Todos ficaram contrariados. Zaratustra parecia não corresponder, de uma ou de outra forma, ao tipo de sábio que eles imaginavam. E foi aí que o eremita disse, repentinamente:
– Por que necessitais de um doutrinador? Zaratustra é, acaso, um doutrinador? Precisa de discípulos nos quais derrame a sua doutrina? Não é Zaratustra uma planta antes da semente? Não são suas palavras podadeiras antes dos galhos? Quem necessita da sabedoria senão os sábios? Mas, vós, sois sábios? Se não, do que necessitais? Se sim, do que necessitais?
Alguns homens, os mais altivos, irritaram-se com Zaratustra, vociferando palavras depreciativas, boca miúda; mas o velho eremita permaneceu como se surdo fosse. Depois os homens foram embora, ainda praguejando. Achando-se só, Zaratustra se dirigiu a um asno que pastava por ali, depressivo.

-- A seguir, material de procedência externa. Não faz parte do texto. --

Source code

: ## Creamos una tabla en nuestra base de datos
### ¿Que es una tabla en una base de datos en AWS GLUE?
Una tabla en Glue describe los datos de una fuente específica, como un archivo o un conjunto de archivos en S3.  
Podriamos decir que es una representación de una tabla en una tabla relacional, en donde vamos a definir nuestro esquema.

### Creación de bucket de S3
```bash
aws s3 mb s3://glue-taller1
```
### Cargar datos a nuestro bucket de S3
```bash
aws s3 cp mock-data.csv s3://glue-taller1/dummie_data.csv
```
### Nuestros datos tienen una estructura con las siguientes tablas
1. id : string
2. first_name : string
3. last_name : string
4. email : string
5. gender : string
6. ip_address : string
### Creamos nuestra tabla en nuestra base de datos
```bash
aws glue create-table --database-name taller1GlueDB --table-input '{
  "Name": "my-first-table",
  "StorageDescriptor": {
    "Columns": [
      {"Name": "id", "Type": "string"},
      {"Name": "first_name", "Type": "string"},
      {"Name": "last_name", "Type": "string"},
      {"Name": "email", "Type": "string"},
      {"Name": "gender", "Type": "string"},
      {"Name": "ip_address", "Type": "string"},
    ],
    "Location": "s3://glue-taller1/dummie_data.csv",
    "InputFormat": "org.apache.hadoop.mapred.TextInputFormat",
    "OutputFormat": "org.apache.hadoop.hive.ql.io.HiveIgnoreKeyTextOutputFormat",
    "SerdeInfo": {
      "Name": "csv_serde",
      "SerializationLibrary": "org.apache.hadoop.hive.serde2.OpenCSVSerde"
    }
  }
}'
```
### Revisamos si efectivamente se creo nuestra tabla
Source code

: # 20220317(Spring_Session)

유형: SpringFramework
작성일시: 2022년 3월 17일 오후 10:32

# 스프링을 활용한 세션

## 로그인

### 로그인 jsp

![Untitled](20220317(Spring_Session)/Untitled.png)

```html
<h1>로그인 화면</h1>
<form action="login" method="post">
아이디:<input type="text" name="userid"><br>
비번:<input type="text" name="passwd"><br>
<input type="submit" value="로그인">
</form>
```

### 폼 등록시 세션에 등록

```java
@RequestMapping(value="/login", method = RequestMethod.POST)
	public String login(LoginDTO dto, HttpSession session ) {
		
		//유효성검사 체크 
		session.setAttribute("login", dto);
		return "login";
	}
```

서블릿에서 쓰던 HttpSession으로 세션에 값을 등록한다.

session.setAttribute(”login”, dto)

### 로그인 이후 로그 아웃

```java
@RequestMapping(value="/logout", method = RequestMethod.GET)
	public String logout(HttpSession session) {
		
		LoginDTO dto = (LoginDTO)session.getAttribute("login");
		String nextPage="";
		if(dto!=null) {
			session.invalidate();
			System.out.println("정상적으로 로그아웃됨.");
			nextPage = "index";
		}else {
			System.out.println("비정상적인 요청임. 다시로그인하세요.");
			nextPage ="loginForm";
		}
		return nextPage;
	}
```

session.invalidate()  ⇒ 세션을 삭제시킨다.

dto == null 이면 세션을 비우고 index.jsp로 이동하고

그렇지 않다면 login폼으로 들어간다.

– Esses homens – disse ao asno, que lhe ignorava por completo - são como aquela mulher que conduzia o vaso, e como todas as mulheres: não têm o que querem e, quando têm, não têm certeza se é isso mesmo o que desejam; e quando têm tal certeza, já não sabem o que fazer com isto.
O asno não disse nada, naturalmente.